▶ **WORK TO BE COMPLETED**
Look below for the line containing "Assuming no friction"; from there through the line containing "2: Unoptimized vs.\", both lines included, please set down each line exactly and nothing else.

▶ **DATA SUPPLIED**
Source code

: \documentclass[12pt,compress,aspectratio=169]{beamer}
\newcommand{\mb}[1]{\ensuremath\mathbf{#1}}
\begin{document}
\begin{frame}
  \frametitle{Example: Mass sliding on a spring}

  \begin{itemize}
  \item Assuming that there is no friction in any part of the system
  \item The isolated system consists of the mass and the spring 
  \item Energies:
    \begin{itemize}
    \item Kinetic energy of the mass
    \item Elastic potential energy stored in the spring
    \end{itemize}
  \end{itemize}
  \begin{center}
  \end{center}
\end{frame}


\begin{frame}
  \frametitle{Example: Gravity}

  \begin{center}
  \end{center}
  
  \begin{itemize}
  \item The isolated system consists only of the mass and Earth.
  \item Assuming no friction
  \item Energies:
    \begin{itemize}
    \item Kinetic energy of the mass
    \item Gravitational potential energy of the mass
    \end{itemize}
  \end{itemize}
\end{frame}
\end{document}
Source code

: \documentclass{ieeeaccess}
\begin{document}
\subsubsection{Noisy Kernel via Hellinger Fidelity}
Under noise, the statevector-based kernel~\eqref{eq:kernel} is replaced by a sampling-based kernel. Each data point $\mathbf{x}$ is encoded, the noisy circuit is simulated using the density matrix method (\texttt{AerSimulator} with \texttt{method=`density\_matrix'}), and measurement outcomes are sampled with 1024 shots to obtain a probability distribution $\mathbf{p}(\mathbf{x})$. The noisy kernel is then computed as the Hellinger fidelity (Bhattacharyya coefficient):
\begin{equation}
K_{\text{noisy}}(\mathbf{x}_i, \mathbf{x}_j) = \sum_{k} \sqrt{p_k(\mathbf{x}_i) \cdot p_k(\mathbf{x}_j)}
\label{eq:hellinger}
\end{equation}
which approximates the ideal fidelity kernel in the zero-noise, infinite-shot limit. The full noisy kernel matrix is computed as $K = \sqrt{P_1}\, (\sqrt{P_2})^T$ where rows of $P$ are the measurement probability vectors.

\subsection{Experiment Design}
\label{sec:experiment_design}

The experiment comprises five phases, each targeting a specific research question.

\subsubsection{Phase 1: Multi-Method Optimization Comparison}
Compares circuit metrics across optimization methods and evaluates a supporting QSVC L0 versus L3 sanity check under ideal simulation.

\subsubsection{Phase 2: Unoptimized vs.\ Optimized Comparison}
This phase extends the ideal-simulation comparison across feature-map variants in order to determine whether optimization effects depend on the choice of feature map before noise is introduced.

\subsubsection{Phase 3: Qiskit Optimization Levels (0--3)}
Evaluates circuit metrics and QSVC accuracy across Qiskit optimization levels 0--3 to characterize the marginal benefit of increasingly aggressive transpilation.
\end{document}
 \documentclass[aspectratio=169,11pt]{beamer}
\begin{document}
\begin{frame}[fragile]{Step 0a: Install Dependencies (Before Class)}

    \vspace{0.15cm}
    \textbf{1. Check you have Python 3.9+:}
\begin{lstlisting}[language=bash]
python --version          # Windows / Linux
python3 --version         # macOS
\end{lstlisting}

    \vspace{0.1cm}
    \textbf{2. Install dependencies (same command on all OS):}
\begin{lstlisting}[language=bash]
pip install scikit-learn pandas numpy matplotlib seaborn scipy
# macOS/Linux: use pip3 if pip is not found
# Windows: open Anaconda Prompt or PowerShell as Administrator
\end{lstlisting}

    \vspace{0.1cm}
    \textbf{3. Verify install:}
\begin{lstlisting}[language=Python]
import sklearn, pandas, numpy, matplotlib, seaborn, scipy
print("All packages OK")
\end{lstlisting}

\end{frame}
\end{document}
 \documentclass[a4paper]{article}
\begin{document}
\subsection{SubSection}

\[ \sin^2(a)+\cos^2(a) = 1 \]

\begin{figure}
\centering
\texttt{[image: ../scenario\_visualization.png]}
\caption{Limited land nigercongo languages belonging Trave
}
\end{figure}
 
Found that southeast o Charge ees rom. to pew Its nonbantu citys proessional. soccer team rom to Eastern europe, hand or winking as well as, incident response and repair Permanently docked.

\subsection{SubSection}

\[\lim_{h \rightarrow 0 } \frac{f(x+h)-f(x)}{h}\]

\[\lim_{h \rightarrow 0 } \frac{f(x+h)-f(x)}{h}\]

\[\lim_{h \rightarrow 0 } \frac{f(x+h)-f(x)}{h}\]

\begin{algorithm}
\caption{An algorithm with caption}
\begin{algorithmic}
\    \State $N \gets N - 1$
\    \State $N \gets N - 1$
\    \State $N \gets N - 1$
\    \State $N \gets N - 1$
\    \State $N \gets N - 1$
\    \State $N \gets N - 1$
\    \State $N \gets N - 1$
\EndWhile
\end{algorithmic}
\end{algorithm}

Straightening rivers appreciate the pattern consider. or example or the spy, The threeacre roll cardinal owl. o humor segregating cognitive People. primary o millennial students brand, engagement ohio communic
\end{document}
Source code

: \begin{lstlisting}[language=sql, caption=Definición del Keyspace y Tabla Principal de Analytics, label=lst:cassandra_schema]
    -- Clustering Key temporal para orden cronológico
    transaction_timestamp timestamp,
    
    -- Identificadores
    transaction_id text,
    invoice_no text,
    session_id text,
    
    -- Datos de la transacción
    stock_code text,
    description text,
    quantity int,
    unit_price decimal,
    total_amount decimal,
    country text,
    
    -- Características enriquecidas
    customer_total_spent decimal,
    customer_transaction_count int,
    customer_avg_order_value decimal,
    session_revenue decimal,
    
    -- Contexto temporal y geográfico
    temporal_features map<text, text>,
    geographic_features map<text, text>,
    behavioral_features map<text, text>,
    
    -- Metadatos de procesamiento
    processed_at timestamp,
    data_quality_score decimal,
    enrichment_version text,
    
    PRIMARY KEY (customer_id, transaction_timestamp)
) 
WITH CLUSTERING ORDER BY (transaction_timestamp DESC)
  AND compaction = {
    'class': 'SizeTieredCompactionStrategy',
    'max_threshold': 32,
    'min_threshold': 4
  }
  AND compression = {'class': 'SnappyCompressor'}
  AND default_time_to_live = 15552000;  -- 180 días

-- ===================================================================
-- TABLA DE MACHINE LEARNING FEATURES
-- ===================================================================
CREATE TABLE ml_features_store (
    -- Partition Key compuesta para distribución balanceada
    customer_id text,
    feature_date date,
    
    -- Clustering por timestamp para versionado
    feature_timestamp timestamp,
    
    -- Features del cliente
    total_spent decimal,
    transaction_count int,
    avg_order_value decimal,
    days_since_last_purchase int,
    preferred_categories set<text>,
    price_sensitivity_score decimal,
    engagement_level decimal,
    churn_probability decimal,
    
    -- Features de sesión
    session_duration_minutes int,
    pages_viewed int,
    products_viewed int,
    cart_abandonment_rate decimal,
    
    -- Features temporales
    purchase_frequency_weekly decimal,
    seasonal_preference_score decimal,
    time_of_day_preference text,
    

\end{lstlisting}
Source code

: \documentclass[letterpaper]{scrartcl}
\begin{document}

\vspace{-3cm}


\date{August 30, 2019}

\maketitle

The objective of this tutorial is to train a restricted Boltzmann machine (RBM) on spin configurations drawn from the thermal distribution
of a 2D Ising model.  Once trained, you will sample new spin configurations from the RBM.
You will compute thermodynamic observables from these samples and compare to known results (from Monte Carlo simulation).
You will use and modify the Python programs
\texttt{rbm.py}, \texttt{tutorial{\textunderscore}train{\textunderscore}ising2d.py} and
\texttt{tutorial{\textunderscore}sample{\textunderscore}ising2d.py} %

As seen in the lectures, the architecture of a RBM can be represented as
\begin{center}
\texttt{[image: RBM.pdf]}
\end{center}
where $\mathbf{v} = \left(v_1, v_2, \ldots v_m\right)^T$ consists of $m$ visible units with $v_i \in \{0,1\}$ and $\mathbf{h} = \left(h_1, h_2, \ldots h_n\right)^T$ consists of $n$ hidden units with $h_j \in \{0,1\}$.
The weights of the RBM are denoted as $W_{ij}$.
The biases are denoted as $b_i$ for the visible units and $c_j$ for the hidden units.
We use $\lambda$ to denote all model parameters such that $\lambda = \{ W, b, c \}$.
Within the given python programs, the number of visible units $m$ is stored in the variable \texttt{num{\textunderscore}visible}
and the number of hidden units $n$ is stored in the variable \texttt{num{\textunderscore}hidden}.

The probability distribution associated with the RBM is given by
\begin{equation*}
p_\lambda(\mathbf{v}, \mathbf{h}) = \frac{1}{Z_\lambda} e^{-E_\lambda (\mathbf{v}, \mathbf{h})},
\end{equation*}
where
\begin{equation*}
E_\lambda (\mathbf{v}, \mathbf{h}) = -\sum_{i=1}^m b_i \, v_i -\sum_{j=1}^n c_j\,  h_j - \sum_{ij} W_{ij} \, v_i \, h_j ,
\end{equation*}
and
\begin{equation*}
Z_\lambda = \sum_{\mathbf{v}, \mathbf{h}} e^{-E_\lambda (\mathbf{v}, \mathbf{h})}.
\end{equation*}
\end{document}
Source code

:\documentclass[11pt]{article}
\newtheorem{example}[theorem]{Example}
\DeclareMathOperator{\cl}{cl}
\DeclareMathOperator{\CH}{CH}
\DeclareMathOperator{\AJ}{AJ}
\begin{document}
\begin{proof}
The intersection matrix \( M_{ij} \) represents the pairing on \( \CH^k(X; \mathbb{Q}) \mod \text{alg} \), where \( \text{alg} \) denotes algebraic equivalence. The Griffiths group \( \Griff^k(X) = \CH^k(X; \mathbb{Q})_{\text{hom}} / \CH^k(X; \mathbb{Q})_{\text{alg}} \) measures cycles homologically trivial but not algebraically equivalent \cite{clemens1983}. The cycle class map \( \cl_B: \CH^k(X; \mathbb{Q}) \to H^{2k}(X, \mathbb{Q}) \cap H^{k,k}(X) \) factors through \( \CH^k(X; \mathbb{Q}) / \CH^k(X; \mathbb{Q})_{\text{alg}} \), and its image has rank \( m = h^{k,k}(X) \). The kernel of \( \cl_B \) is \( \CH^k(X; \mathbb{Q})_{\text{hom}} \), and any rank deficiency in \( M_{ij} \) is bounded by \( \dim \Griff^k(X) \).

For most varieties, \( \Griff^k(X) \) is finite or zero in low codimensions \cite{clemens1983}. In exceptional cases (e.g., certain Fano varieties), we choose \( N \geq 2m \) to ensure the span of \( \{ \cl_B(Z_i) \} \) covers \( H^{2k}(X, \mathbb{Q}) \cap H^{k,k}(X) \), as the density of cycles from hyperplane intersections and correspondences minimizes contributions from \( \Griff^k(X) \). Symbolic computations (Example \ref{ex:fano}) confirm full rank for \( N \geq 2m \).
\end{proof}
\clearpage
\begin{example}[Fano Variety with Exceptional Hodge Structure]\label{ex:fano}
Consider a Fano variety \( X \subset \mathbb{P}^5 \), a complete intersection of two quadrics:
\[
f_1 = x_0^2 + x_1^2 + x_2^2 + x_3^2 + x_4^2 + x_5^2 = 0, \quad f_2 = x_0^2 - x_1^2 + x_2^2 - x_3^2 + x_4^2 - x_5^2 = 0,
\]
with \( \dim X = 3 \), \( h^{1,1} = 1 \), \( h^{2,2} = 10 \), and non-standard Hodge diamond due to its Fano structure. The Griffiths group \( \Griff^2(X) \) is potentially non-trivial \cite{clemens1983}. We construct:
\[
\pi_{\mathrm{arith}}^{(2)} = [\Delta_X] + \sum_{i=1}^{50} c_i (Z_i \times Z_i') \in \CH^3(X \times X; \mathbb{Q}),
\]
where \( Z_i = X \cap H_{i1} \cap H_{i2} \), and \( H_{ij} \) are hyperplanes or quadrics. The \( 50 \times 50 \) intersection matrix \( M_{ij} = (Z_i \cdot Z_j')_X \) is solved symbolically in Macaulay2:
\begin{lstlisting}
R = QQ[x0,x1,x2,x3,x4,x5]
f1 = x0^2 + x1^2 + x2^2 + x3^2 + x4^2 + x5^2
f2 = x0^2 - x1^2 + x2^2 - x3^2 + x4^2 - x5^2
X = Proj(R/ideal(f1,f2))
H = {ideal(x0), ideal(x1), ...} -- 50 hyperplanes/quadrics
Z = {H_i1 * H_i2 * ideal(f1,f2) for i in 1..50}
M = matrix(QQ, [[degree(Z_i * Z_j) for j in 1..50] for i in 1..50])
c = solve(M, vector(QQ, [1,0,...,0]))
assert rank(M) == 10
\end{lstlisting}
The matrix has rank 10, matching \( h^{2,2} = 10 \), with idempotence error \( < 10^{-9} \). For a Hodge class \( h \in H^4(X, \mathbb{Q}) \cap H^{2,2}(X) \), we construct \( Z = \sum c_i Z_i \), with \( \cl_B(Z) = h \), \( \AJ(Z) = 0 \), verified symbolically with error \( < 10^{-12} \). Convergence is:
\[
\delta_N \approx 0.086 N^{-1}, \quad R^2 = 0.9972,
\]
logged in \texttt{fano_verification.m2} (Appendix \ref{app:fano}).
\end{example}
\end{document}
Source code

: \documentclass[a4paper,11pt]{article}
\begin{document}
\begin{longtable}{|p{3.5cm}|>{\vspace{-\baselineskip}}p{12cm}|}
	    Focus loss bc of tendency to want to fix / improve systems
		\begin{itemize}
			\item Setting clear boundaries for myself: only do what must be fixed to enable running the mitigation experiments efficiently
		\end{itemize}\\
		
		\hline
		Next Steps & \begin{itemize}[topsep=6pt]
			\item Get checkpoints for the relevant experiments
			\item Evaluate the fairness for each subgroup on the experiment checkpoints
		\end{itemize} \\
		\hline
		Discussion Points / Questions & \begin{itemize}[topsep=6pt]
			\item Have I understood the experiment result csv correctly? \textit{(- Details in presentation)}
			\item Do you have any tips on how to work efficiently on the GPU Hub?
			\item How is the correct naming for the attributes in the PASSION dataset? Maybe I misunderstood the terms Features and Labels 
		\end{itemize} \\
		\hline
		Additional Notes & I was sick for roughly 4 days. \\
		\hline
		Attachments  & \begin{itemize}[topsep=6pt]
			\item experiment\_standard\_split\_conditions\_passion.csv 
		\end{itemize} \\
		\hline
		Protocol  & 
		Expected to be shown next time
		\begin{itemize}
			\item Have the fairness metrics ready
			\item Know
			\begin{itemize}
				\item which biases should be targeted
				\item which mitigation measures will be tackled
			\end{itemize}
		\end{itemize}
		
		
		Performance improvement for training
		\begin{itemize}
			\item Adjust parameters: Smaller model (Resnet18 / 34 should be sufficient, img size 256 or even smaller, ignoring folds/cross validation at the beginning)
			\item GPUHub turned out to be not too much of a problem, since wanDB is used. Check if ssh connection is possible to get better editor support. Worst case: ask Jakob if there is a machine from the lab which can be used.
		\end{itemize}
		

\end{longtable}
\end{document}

▶ **WRITTEN RESPONSE**
  \item Assuming no friction
  \item Energies:
    \begin{itemize}
    \item Kinetic energy of the mass
    \item Gravitational potential energy of the mass
    \end{itemize}
  \end{itemize}
\end{frame}
\end{document}
Source code

: \documentclass{ieeeaccess}
\begin{document}
\subsubsection{Noisy Kernel via Hellinger Fidelity}
Under noise, the statevector-based kernel~\eqref{eq:kernel} is replaced by a sampling-based kernel. Each data point $\mathbf{x}$ is encoded, the noisy circuit is simulated using the density matrix method (\texttt{AerSimulator} with \texttt{method=`density\_matrix'}), and measurement outcomes are sampled with 1024 shots to obtain a probability distribution $\mathbf{p}(\mathbf{x})$. The noisy kernel is then computed as the Hellinger fidelity (Bhattacharyya coefficient):
\begin{equation}
K_{\text{noisy}}(\mathbf{x}_i, \mathbf{x}_j) = \sum_{k} \sqrt{p_k(\mathbf{x}_i) \cdot p_k(\mathbf{x}_j)}
\label{eq:hellinger}
\end{equation}
which approximates the ideal fidelity kernel in the zero-noise, infinite-shot limit. The full noisy kernel matrix is computed as $K = \sqrt{P_1}\, (\sqrt{P_2})^T$ where rows of $P$ are the measurement probability vectors.

\subsection{Experiment Design}
\label{sec:experiment_design}

The experiment comprises five phases, each targeting a specific research question.

\subsubsection{Phase 1: Multi-Method Optimization Comparison}
Compares circuit metrics across optimization methods and evaluates a supporting QSVC L0 versus L3 sanity check under ideal simulation.

\subsubsection{Phase 2: Unoptimized vs.\ Optimized Comparison}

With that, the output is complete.